▶ **Exercise objective**: The records appear below. Copy each one exactly.

▶ **Source texts of formatted documents**:
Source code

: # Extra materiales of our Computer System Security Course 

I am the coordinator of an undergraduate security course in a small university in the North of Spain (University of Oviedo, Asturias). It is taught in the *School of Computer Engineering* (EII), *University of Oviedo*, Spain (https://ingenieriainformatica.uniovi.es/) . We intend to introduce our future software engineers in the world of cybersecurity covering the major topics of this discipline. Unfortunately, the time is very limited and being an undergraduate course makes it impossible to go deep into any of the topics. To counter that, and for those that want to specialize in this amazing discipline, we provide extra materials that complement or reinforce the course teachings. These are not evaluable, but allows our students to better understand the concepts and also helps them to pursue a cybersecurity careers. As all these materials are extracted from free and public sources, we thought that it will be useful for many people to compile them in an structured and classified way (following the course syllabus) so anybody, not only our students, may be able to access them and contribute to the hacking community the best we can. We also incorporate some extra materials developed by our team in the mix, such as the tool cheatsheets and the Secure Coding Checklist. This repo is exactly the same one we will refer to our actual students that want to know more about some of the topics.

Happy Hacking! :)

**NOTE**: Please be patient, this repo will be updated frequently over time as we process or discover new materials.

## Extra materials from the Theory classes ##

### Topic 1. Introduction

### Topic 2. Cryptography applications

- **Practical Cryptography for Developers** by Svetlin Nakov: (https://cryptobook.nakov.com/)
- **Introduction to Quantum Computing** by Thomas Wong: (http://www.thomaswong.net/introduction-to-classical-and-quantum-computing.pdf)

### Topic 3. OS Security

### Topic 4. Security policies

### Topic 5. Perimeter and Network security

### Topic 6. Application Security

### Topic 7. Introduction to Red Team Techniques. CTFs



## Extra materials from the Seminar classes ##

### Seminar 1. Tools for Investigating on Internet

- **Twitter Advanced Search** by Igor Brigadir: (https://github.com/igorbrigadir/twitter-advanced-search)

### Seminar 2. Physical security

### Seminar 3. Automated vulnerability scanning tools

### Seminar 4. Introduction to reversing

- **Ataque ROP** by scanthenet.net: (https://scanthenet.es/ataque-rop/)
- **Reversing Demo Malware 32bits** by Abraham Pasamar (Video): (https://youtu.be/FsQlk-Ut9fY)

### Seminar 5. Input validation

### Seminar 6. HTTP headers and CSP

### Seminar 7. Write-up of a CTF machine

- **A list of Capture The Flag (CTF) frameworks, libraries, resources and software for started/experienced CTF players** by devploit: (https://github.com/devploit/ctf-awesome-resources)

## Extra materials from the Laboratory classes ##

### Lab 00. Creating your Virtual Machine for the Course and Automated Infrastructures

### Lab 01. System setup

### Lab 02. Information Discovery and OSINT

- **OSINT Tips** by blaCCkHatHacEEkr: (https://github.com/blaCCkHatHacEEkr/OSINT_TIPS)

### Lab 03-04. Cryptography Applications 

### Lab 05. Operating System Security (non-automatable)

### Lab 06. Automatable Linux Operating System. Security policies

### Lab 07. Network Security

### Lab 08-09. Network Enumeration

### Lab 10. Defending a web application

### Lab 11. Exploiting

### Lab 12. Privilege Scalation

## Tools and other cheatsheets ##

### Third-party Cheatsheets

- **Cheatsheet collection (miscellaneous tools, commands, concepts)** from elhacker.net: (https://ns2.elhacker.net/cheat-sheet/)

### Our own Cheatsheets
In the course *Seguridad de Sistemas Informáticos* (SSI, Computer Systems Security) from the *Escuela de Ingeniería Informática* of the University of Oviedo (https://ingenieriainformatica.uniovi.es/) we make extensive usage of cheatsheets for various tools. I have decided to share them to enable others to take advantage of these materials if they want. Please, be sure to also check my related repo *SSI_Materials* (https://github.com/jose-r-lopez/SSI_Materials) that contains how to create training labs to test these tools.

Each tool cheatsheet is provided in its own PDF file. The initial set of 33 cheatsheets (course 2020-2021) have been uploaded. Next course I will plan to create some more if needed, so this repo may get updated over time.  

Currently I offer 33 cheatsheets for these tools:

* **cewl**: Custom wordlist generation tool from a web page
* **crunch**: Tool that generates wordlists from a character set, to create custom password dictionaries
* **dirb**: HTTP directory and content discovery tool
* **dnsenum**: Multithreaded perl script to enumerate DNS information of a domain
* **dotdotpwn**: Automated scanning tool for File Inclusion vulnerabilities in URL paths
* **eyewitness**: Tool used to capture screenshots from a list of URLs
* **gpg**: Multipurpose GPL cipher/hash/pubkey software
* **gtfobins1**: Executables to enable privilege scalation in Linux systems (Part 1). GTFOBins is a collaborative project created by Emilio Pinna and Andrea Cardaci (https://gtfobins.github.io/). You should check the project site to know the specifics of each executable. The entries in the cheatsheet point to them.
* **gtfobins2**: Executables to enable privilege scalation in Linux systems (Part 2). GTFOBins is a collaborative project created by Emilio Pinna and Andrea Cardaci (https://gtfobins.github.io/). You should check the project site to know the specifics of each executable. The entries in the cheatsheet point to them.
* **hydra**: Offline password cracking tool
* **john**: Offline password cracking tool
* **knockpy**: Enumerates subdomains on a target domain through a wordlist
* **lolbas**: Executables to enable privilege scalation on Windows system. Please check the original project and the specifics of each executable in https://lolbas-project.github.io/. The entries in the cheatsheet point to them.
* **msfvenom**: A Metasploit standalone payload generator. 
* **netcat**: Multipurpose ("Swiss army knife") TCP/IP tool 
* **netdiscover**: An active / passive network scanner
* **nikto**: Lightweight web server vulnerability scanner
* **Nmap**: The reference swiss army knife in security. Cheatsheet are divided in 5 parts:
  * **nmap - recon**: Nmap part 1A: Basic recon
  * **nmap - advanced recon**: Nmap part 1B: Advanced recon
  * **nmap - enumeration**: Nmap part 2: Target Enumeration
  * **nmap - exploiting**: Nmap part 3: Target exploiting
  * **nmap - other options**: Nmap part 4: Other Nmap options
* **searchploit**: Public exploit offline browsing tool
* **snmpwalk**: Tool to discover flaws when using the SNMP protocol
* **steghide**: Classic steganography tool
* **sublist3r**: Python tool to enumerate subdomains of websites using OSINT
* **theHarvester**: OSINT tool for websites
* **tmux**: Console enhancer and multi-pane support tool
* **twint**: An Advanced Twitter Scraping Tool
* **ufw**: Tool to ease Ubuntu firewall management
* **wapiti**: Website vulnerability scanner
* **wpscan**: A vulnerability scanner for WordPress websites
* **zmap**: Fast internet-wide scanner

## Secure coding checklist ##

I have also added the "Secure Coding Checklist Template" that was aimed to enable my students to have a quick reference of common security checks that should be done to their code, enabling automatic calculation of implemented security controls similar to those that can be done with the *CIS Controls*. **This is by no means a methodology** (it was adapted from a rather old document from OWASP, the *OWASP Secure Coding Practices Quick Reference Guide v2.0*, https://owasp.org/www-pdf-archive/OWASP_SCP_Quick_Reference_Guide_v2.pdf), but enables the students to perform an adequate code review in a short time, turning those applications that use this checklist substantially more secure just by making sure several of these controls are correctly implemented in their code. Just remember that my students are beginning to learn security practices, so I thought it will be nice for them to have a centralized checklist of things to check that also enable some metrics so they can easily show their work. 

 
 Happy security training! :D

▶ **Written solution**:
Source code

: # Extra materiales of our Computer System Security Course 

I am the coordinator of an undergraduate security course in a small university in the North of Spain (University of Oviedo, Asturias). It is taught in the *School of Computer Engineering* (EII), *University of Oviedo*, Spain (https://ingenieriainformatica.uniovi.es/) . We intend to introduce our future software engineers in the world of cybersecurity covering the major topics of this discipline. Unfortunately, the time is very limited and being an undergraduate course makes it impossible to go deep into any of the topics. To counter that, and for those that want to specialize in this amazing discipline, we provide extra materials that complement or reinforce the course teachings. These are not evaluable, but allows our students to better understand the concepts and also helps them to pursue a cybersecurity careers. As all these materials are extracted from free and public sources, we thought that it will be useful for many people to compile them in an structured and classified way (following the course syllabus) so anybody, not only our students, may be able to access them and contribute to the hacking community the best we can. We also incorporate some extra materials developed by our team in the mix, such as the tool cheatsheets and the Secure Coding Checklist. This repo is exactly the same one we will refer to our actual students that want to know more about some of the topics.

Happy Hacking! :)

**NOTE**: Please be patient, this repo will be updated frequently over time as we process or discover new materials.

## Extra materials from the Theory classes ##

### Topic 1. Introduction

### Topic 2. Cryptography applications

- **Practical Cryptography for Developers** by Svetlin Nakov: (https://cryptobook.nakov.com/)
- **Introduction to Quantum Computing** by Thomas Wong: (http://www.thomaswong.net/introduction-to-classical-and-quantum-computing.pdf)

### Topic 3. OS Security

### Topic 4. Security policies

### Topic 5. Perimeter and Network security

### Topic 6. Application Security

### Topic 7. Introduction to Red Team Techniques. CTFs



## Extra materials from the Seminar classes ##

### Seminar 1. Tools for Investigating on Internet

- **Twitter Advanced Search** by Igor Brigadir: (https://github.com/igorbrigadir/twitter-advanced-search)

### Seminar 2. Physical security

### Seminar 3. Automated vulnerability scanning tools

### Seminar 4. Introduction to reversing

- **Ataque ROP** by scanthenet.net: (https://scanthenet.es/ataque-rop/)
- **Reversing Demo Malware 32bits** by Abraham Pasamar (Video): (https://youtu.be/FsQlk-Ut9fY)

### Seminar 5. Input validation

### Seminar 6. HTTP headers and CSP

### Seminar 7. Write-up of a CTF machine

- **A list of Capture The Flag (CTF) frameworks, libraries, resources and software for started/experienced CTF players** by devploit: (https://github.com/devploit/ctf-awesome-resources)

## Extra materials from the Laboratory classes ##

### Lab 00. Creating your Virtual Machine for the Course and Automated Infrastructures

### Lab 01. System setup

### Lab 02. Information Discovery and OSINT

- **OSINT Tips** by blaCCkHatHacEEkr: (https://github.com/blaCCkHatHacEEkr/OSINT_TIPS)

### Lab 03-04. Cryptography Applications 

### Lab 05. Operating System Security (non-automatable)

### Lab 06. Automatable Linux Operating System. Security policies

### Lab 07. Network Security

### Lab 08-09. Network Enumeration

### Lab 10. Defending a web application

### Lab 11. Exploiting

### Lab 12. Privilege Scalation

## Tools and other cheatsheets ##

### Third-party Cheatsheets

- **Cheatsheet collection (miscellaneous tools, commands, concepts)** from elhacker.net: (https://ns2.elhacker.net/cheat-sheet/)

### Our own Cheatsheets
In the course *Seguridad de Sistemas Informáticos* (SSI, Computer Systems Security) from the *Escuela de Ingeniería Informática* of the University of Oviedo (https://ingenieriainformatica.uniovi.es/) we make extensive usage of cheatsheets for various tools. I have decided to share them to enable others to take advantage of these materials if they want. Please, be sure to also check my related repo *SSI_Materials* (https://github.com/jose-r-lopez/SSI_Materials) that contains how to create training labs to test these tools.

Each tool cheatsheet is provided in its own PDF file. The initial set of 33 cheatsheets (course 2020-2021) have been uploaded. Next course I will plan to create some more if needed, so this repo may get updated over time.  

Currently I offer 33 cheatsheets for these tools:

* **cewl**: Custom wordlist generation tool from a web page
* **crunch**: Tool that generates wordlists from a character set, to create custom password dictionaries
* **dirb**: HTTP directory and content discovery tool
* **dnsenum**: Multithreaded perl script to enumerate DNS information of a domain
* **dotdotpwn**: Automated scanning tool for File Inclusion vulnerabilities in URL paths
* **eyewitness**: Tool used to capture screenshots from a list of URLs
* **gpg**: Multipurpose GPL cipher/hash/pubkey software
* **gtfobins1**: Executables to enable privilege scalation in Linux systems (Part 1). GTFOBins is a collaborative project created by Emilio Pinna and Andrea Cardaci (https://gtfobins.github.io/). You should check the project site to know the specifics of each executable. The entries in the cheatsheet point to them.
* **gtfobins2**: Executables to enable privilege scalation in Linux systems (Part 2). GTFOBins is a collaborative project created by Emilio Pinna and Andrea Cardaci (https://gtfobins.github.io/). You should check the project site to know the specifics of each executable. The entries in the cheatsheet point to them.
* **hydra**: Offline password cracking tool
* **john**: Offline password cracking tool
* **knockpy**: Enumerates subdomains on a target domain through a wordlist
* **lolbas**: Executables to enable privilege scalation on Windows system. Please check the original project and the specifics of each executable in https://lolbas-project.github.io/. The entries in the cheatsheet point to them.
* **msfvenom**: A Metasploit standalone payload generator. 
* **netcat**: Multipurpose ("Swiss army knife") TCP/IP tool 
* **netdiscover**: An active / passive network scanner
* **nikto**: Lightweight web server vulnerability scanner
* **Nmap**: The reference swiss army knife in security. Cheatsheet are divided in 5 parts:
  * **nmap - recon**: Nmap part 1A: Basic recon
  * **nmap - advanced recon**: Nmap part 1B: Advanced recon
  * **nmap - enumeration**: Nmap part 2: Target Enumeration
  * **nmap - exploiting**: Nmap part 3: Target exploiting
  * **nmap - other options**: Nmap part 4: Other Nmap options
* **searchploit**: Public exploit offline browsing tool
* **snmpwalk**: Tool to discover flaws when using the SNMP protocol
* **steghide**: Classic steganography tool
* **sublist3r**: Python tool to enumerate subdomains of websites using OSINT
* **theHarvester**: OSINT tool for websites
* **tmux**: Console enhancer and multi-pane support tool
* **twint**: An Advanced Twitter Scraping Tool
* **ufw**: Tool to ease Ubuntu firewall management
* **wapiti**: Website vulnerability scanner
* **wpscan**: A vulnerability scanner for WordPress websites
* **zmap**: Fast internet-wide scanner

## Secure coding checklist ##

I have also added the "Secure Coding Checklist Template" that was aimed to enable my students to have a quick reference of common security checks that should be done to their code, enabling automatic calculation of implemented security controls similar to those that can be done with the *CIS Controls*. **This is by no means a methodology** (it was adapted from a rather old document from OWASP, the *OWASP Secure Coding Practices Quick Reference Guide v2.0*, https://owasp.org/www-pdf-archive/OWASP_SCP_Quick_Reference_Guide_v2.pdf), but enables the students to perform an adequate code review in a short time, turning those applications that use this checklist substantially more secure just by making sure several of these controls are correctly implemented in their code. Just remember that my students are beginning to learn security practices, so I thought it will be nice for them to have a centralized checklist of things to check that also enable some metrics so they can easily show their work. 

 
 Happy security training! :D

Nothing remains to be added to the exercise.